I’m able to turn my head well, so I don’t think I have any neck problems. But I digress (not that I was making any coherent point anyway.)
The theme song has that magnetic quality that infects everyone to “move it move it”. Or perhaps it’s been the number of shows I’ve watched that seem to have all sorts of tunes that make you want to jump out from your seat and dance.
Music and dance seem to be a part of our lives, even if we don’t realise it. Sure, I used to watch ballroom dancing on TV as a kid (which might explain why I am the way I am today) and be fascinated by the twirling dresses and dressed up people who spun and spun and never got dizzy.
And as a teenager, I secretly wished I could dance like that, or like John Travolta in Grease. Without the hairdo of course. I thought it was a splendid thing to be able to dance and flip and swing. As a young adult, I was more than faintly amused by the over-dressed couples in absolutely gaudy clothes with make-up thick enough to make a wall.
The flashy moves and fake smiles was often more than enough to send me into bursts of laughter. So when I heard that Singapore was going to host the DanceSport Championships this year, I wasn’t sure whether to be laughing my sides out at the thought of dancing as a sport, or simply aghast at the concept. What next? Grocery shopping at NTUC sprints?
I’ve always considered dancing to be a cultural sort of hobby, and not so much as a sport. Compare it with hockey or basketball, you can hardly put them together right? Still, I guess it’s time for me to put aside my stereotypes of “sports”, and take a closer look at DanceSport in Singapore.
As it turns out, dancing is no longer a social routine; plenty of people all over the world take part in competitive dancing. If you need some image of what that’s like, watch Sophie Ellis Bextor’s MTV “Murder on the Dance Floor”. Underdressed women and overdressed (and probably sexually repressed) men stepping around each other in order to demonstrate who’s the biggest queen who can strut his or her stuff. But it’s not as easy as you think.
Or at least, as I thought. It kind of reminds me of the show “Bring It On” when they were talking about cheerleading as a sport. Americans will do anything to see girls in short skirts jump up and down. I was more than amused, but then, I can barely do a backflip, let alone five plus a somersault.
In fact, (and here’s where pretend to know our stuff) DanceSport has been internationally recognised by the IOC (that’s the International Olympic Committee) as a sport since 1997, and may very well be a new sport in the next Olympics. It’s no longer just ballroom dancing either. The duo (couple doesn’t sound very sporty right?) can choose fom four categories, Latin, Standard, Dance or Rock n’ Roll.
Latin dancing allows couples to use or invent new moves from Cha-Cha, Rhumba, Paso Doble or Jive styles, while Standard allows them to mix Quickstep, Slow Foxtrot, Waltz, Vienesse Waltz or Tango. Rock n’ Roll certainly needs no explanation. Yeah baby.

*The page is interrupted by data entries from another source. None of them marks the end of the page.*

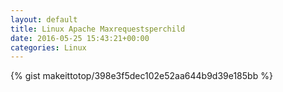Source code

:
 ```yaml
---
layout: default                                                                                                              
title: Linux Apache Maxrequestsperchild                                                                                                                       
date: 2016-05-25 15:43:21+00:00                                                                                                                        
categories: Linux                                                                                                                
---                                                                                                                              
```


{% gist makeittotop/398e3f5dec102e52aa644b9d39e185bb %}                                                                                                           

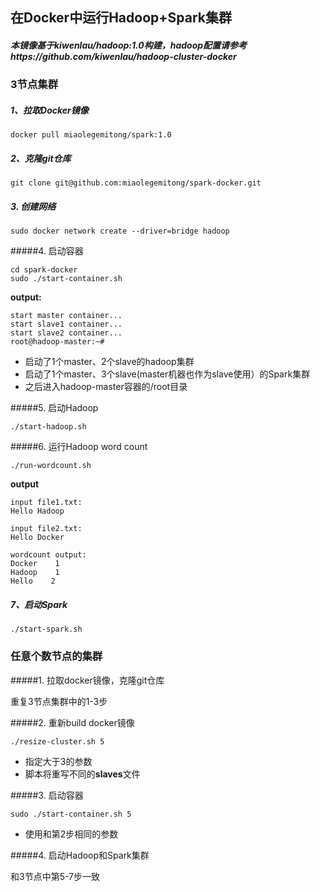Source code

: ## 在Docker中运行Hadoop+Spark集群

##### 本镜像基于kiwenlau/hadoop:1.0构建，hadoop配置请参考https://github.com/kiwenlau/hadoop-cluster-docker

### 3节点集群
##### 1、拉取Docker镜像

```
docker pull miaolegemitong/spark:1.0
```

##### 2、克隆git仓库

```
git clone git@github.com:miaolegemitong/spark-docker.git
```

##### 3. 创建网络

```
sudo docker network create --driver=bridge hadoop
```

#####4. 启动容器

```
cd spark-docker
sudo ./start-container.sh
```

**output:**

```
start master container...
start slave1 container...
start slave2 container...
root@hadoop-master:~# 
```
- 启动了1个master、2个slave的hadoop集群
- 启动了1个master、3个slave(master机器也作为slave使用）的Spark集群
- 之后进入hadoop-master容器的/root目录

#####5. 启动Hadoop

```
./start-hadoop.sh
```

#####6. 运行Hadoop word count

```
./run-wordcount.sh
```

**output**

```
input file1.txt:
Hello Hadoop

input file2.txt:
Hello Docker

wordcount output:
Docker    1
Hadoop    1
Hello    2
```

##### 7、启动Spark

```
./start-spark.sh
```

### 任意个数节点的集群

#####1. 拉取docker镜像，克隆git仓库

重复3节点集群中的1-3步

#####2. 重新build docker镜像

```
./resize-cluster.sh 5
```
- 指定大于3的参数
- 脚本将重写不同的**slaves**文件


#####3. 启动容器

```
sudo ./start-container.sh 5
```
- 使用和第2步相同的参数

#####4. 启动Hadoop和Spark集群 

和3节点中第5-7步一致
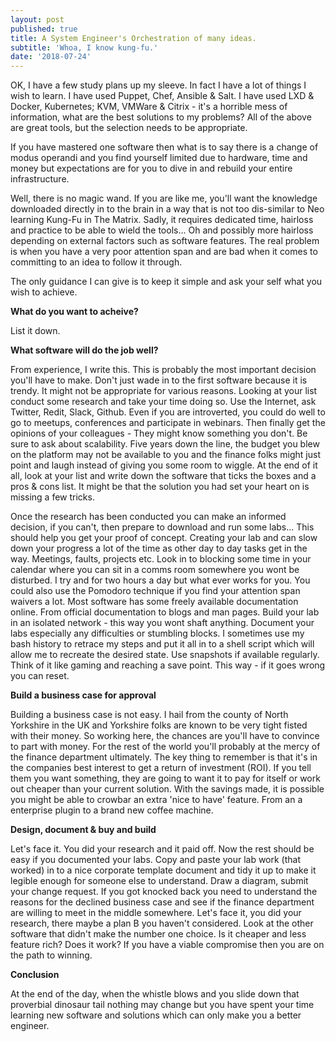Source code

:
 ```yaml
---
layout: post
published: true
title: A System Engineer's Orchestration of many ideas.
subtitle: 'Whoa, I know kung-fu.'
date: '2018-07-24'
---
```

OK, I have a few study plans up my sleeve. In fact I have a lot of things I wish to learn.
I have used Puppet, Chef, Ansible \& Salt. I have used LXD \& Docker, Kubernetes; KVM, VMWare \& Citrix - it's a horrible mess of information, what are the best solutions to my problems? All of the above are great tools, but the selection needs to be appropriate.

If you have mastered one software then what is to say there is a change of modus operandi and you find yourself limited due to hardware, time and money but expectations are for you to dive in and rebuild your entire infrastructure.

Well, there is no magic wand. If you are like me, you'll want the knowledge downloaded directly in to the brain in a way that is not too dis-similar to Neo learning Kung-Fu in The Matrix. Sadly, it requires dedicated time, hairloss and practice to be able to wield the tools... Oh and possibly more hairloss depending on external factors such as software features. The real problem is when you have a very poor attention span and are bad when it comes to committing to an idea to follow it through. 

The only guidance I can give is to keep it simple and ask your self what you wish to achieve.

**What do you want to acheive?**

List it down.

**What software will do the job well?**

From experience, I write this. This is probably the most important decision you'll have to make. Don't just wade in to the first software because it is trendy. It might not be appropriate for various reasons. Looking at your list conduct some research and take your time doing so. Use the Internet, ask Twitter, Redit, Slack, Github. Even if you are introverted, you could do well to go to meetups, conferences and participate in webinars. Then finally get the opinions of your colleagues - They might know something you don't. Be sure to ask about scalability. Five years down the line, the budget you blew on the platform may not be available to you and the finance folks might just point and laugh instead of giving you some room to wiggle.
At the end of it all, look at your list and write down the software that ticks the boxes and a pros & cons list. It might be that the solution you had set your heart on is missing a few tricks. 

Once the research has been conducted you can make an informed decision, if you can't, then prepare to download and run some labs... This should help you get your proof of concept.
Creating your lab and can slow down your progress a lot of the time as other day to day tasks get in the way. Meetings, faults, projects etc. Look in to blocking some time in your calendar where you can sit in a comms room somewhere you wont be disturbed. I try and  for two hours a day but what ever works for you. You could also use the Pomodoro technique if you find your attention span waivers a lot. Most software has some freely available documentation online. From official documentation to blogs and man pages. Build your lab in an isolated network - this way you wont shaft anything. Document your labs especially any difficulties or stumbling blocks. I sometimes use my bash history to retrace my steps and put it all in to a shell script which will allow me to recreate the desired state. Use snapshots if available regularly. Think of it like gaming and reaching a save point. This way - if it goes wrong you can reset.

**Build a business case for approval**

Building a business case is not easy. I hail from the county of North Yorkshire in the UK and Yorkshire folks are known to be very tight fisted with their money. So working here, the chances are you'll have to convince to part with money. For the rest of the world you'll probably at the mercy of the finance department ultimately. 
The key thing to remember is that it's in the companies best interest to get a return of investment (ROI). If you tell them you want something, they are going to want it to pay for itself or work out cheaper than your current solution. With the savings made, it is possible you might be able to crowbar an extra 'nice to have' feature. From an a enterprise plugin to a brand new coffee machine.

**Design, document & buy and build**

Let's face it. You did your research and it paid off. Now the rest should be easy if you documented your labs. Copy and paste your lab work (that worked) in to a nice corporate template document and tidy it up to make it legible enough for someone else to understand. Draw a diagram, submit your change request.
If you got knocked back you need to understand the reasons for the declined business case and see if the finance department are willing to meet in the middle somewhere. Let's face it, you did your research, there maybe a plan B you haven't considered. Look at the other software that didn't make the number one choice. Is it cheaper and less feature rich? Does it work? If you have a viable compromise then you are on the path to winning.

**Conclusion**

At the end of the day, when the whistle blows and you slide down that proverbial dinosaur tail nothing may change but you have spent your time learning new software and solutions which can only make you a better engineer.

The list doesn’t stop here either. Many places are offering hybrid dance lessons, combining the cultural flavour of movement with physical and mental health. After all, who hasn’t heard that age-old adage: a move a day keps the doctor away? Movimento is an example of the new-age dance lesson.

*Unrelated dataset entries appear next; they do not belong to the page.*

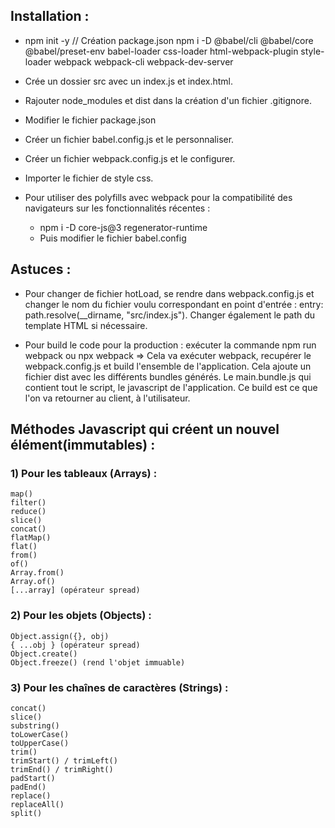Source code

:## Installation :

- npm init -y // Création package.json
  npm i -D @babel/cli @babel/core @babel/preset-env babel-loader css-loader html-webpack-plugin style-loader webpack webpack-cli webpack-dev-server

- Crée un dossier src avec un index.js et index.html.
- Rajouter node_modules et dist dans la création d'un fichier .gitignore.
- Modifier le fichier package.json
- Créer un fichier babel.config.js et le personnaliser.
- Créer un fichier webpack.config.js et le configurer.
- Importer le fichier de style css.
- Pour utiliser des polyfills avec webpack pour la compatibilité des navigateurs sur les fonctionnalités récentes :
  - npm i -D core-js@3 regenerator-runtime
  - Puis modifier le fichier babel.config

## Astuces :

- Pour changer de fichier hotLoad, se rendre dans webpack.config.js et changer le nom du fichier voulu correspondant en point d'entrée : entry: path.resolve(\_\_dirname, "src/index.js").
  Changer également le path du template HTML si nécessaire.

- Pour build le code pour la production : exécuter la commande npm run webpack ou npx webpack => Cela va exécuter webpack, recupérer le webpack.config.js et build l'ensemble de l'application. Cela ajoute un fichier dist avec les différents bundles générés. Le main.bundle.js qui contient tout le script, le javascript de l'application.
  Ce build est ce que l'on va retourner au client, à l'utilisateur.

## Méthodes Javascript qui créent un nouvel élément(immutables) :

### 1) Pour les tableaux (Arrays) :
```
map()
filter()
reduce()
slice()
concat()
flatMap()
flat()
from()
of()
Array.from()
Array.of()
[...array] (opérateur spread)
```

### 2) Pour les objets (Objects) :
```
Object.assign({}, obj)
{ ...obj } (opérateur spread)
Object.create()
Object.freeze() (rend l'objet immuable)
```

### 3) Pour les chaînes de caractères (Strings) :
```
concat()
slice()
substring()
toLowerCase()
toUpperCase()
trim()
trimStart() / trimLeft()
trimEnd() / trimRight()
padStart()
padEnd()
replace()
replaceAll()
split()
```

It promises to (and here’s where you have to keep your eyes wide open) change you on a cellular level. And I thought the only thing relating dance and technology was techno music. But don’t let my cynical dissing turn you off. My firm refusal to be more liberal certainly means that I’ll never experience change on any cellular level unless I decide to go for plastic surgery.
If you’re a poor sob that can’t afford high culture, here’s where you can sniff the edges of it, at the DanceSport competition to be held in Singapore. And if you are a new-age person who can’t wait to try out new things, check out Movimento. At $105 a lesson, it’s much cheaper than a regular Botox regime. And it promises to get rid of the wrinkles in your entire system, not just your old and used face.

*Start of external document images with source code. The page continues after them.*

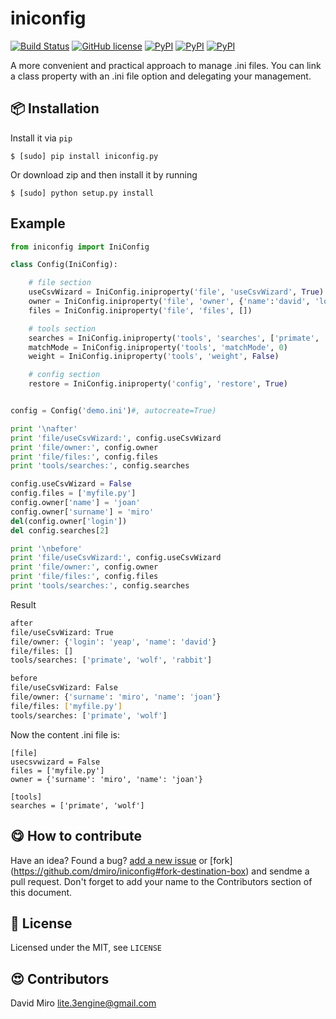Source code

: # iniconfig

[![Build Status](https://travis-ci.org/dmiro/iniconfig.svg?branch=master)](https://travis-ci.org/dmiro/iniconfig)
[![GitHub license](https://img.shields.io/badge/license-MIT-blue.svg)](https://raw.githubusercontent.com/dmiro/iniconfig/master/LICENSE)
[![PyPI](https://img.shields.io/pypi/dm/iniconfig.py.svg?maxAge=2592000)](https://pypi.python.org/pypi/iniconfig.py/)
[![PyPI](https://img.shields.io/pypi/v/iniconfig.py.svg?maxAge=2592000)](https://pypi.python.org/pypi/iniconfig.py/)
[![PyPI](https://img.shields.io/badge/Python-2.6%20|%202.7%20|%203.2%20|%203.3%20|%203.4%20|%203.5-green.svg)](https://pypi.python.org/pypi/iniconfig.py/)

A more convenient and practical approach to manage .ini files. You can link a class property with an .ini file option and delegating your management.

:package: Installation
-----------------------

Install it via `pip`

`$ [sudo] pip install iniconfig.py`

Or download zip and then install it by running

`$ [sudo] python setup.py install`


Example
-------

```python
from iniconfig import IniConfig

class Config(IniConfig):

    # file section
    useCsvWizard = IniConfig.iniproperty('file', 'useCsvWizard', True)
    owner = IniConfig.iniproperty('file', 'owner', {'name':'david', 'login':'yeap'})
    files = IniConfig.iniproperty('file', 'files', [])

    # tools section
    searches = IniConfig.iniproperty('tools', 'searches', ['primate', 'wolf', 'rabbit'])
    matchMode = IniConfig.iniproperty('tools', 'matchMode', 0)
    weight = IniConfig.iniproperty('tools', 'weight', False)

    # config section
    restore = IniConfig.iniproperty('config', 'restore', True)


config = Config('demo.ini')#, autocreate=True)

print '\nafter'
print 'file/useCsvWizard:', config.useCsvWizard
print 'file/owner:', config.owner
print 'file/files:', config.files
print 'tools/searches:', config.searches

config.useCsvWizard = False
config.files = ['myfile.py']
config.owner['name'] = 'joan'
config.owner['surname'] = 'miro'
del(config.owner['login'])
del config.searches[2]

print '\nbefore'
print 'file/useCsvWizard:', config.useCsvWizard
print 'file/owner:', config.owner
print 'file/files:', config.files
print 'tools/searches:', config.searches
```

Result

```bash
after
file/useCsvWizard: True
file/owner: {'login': 'yeap', 'name': 'david'}
file/files: []
tools/searches: ['primate', 'wolf', 'rabbit']

before
file/useCsvWizard: False
file/owner: {'surname': 'miro', 'name': 'joan'}
file/files: ['myfile.py']
tools/searches: ['primate', 'wolf']
```

Now the content .ini file is:

```text
[file]
usecsvwizard = False
files = ['myfile.py']
owner = {'surname': 'miro', 'name': 'joan'}

[tools]
searches = ['primate', 'wolf']
```

:yum: How to contribute
-----------------------

Have an idea? Found a bug? [add a new issue](https://github.com/dmiro/iniconfig/issues) or [fork] (https://github.com/dmiro/iniconfig#fork-destination-box) and sendme a pull request. Don't forget to add your name to the Contributors section of this document.

:scroll: License
----------------

Licensed under the MIT, see `LICENSE`

:heart_eyes: Contributors
--------------------------

David Miro <lite.3engine@gmail.com>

The 6th SGDF Singapore Open DanceSport Championships will be held at Padang/Collyer Room, Raffles City Convention Centre, on 31 July. Day event: 11:00am – 5:00pm.Tickets at S$40. Evening event: 6:00pm – 10:30pm. Tickets S$228 – 1st Row, S$168 – 2nd Row, S$128 – 3rd Row (includes Chinese dinner).
For further information on the 6th SGDF Singapore Open DanceSport Championships, please visit www.dancesport.org.sg or www.idsf.net
Movimento lessons are held on the first Saturday of each month, at La Vida Loft, 123B Telok Ayer, from 3.30 to 6 pm. You are advised to wear comfortable clothing for each session. For more information, visit www.lavidaloft.com.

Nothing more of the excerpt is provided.